## MATERIAL PROVIDED

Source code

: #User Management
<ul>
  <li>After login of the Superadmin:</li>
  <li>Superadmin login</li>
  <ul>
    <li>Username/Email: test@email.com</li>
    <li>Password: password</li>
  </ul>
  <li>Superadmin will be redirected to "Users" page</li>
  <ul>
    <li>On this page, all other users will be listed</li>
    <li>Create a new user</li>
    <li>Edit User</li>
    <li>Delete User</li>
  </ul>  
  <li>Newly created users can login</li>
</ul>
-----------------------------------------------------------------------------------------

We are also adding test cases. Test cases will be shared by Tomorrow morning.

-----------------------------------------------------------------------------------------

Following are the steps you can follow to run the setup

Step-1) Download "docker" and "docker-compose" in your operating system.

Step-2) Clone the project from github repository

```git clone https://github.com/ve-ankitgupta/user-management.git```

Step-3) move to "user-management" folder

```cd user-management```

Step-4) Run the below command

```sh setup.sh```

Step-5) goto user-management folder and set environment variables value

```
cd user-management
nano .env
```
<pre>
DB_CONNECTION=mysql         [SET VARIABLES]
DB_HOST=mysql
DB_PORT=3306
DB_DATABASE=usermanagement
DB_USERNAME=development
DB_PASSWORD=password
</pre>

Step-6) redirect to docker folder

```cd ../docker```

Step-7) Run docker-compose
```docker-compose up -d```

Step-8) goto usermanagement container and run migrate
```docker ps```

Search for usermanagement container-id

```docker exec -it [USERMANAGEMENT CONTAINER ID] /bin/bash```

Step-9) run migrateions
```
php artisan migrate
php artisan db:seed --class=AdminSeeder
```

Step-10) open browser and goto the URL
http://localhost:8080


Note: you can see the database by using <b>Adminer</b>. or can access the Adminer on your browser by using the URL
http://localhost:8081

## AIM OF THE EXERCISE
How many lines in the records contain the word "mysql"? Answer with the number alone.

## TASK RESPONSE
2